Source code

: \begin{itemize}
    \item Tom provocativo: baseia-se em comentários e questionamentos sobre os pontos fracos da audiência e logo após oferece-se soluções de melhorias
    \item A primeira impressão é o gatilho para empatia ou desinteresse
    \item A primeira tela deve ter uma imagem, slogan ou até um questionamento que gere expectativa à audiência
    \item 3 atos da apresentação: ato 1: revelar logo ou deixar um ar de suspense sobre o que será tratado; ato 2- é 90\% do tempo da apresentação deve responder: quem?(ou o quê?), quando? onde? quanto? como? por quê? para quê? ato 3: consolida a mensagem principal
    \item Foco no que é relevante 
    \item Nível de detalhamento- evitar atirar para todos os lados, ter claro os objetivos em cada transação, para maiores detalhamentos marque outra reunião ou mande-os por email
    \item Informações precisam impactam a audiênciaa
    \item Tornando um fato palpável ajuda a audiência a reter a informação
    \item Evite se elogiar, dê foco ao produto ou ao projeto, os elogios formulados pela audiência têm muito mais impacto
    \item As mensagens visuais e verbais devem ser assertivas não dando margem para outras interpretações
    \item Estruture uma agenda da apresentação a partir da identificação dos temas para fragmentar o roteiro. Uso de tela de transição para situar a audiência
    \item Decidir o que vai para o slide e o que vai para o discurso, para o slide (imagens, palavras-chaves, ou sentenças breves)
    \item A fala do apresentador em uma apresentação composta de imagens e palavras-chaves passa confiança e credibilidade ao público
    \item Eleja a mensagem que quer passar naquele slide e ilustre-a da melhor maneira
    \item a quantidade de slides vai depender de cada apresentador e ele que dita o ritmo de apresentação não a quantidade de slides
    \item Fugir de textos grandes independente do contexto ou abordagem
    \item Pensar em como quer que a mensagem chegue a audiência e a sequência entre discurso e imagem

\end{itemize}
=====
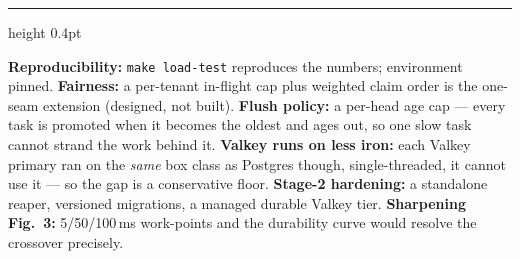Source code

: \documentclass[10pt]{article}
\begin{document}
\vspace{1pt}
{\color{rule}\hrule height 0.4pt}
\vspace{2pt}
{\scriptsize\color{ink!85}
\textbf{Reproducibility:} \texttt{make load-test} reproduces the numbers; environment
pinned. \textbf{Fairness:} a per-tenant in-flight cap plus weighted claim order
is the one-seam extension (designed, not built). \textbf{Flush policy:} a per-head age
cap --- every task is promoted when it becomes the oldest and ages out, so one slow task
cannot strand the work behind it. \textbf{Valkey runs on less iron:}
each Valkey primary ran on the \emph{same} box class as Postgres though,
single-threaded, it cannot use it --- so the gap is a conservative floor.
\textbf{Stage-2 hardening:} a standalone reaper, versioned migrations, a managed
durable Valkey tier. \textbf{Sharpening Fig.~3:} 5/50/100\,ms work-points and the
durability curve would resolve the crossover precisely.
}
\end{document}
=====
Each line of the listing that contains the word "primeira" must be copied.

▶ Exercise solution
    \item A primeira impressão é o gatilho para empatia ou desinteresse
    \item A primeira tela deve ter uma imagem, slogan ou até um questionamento que gere expectativa à audiência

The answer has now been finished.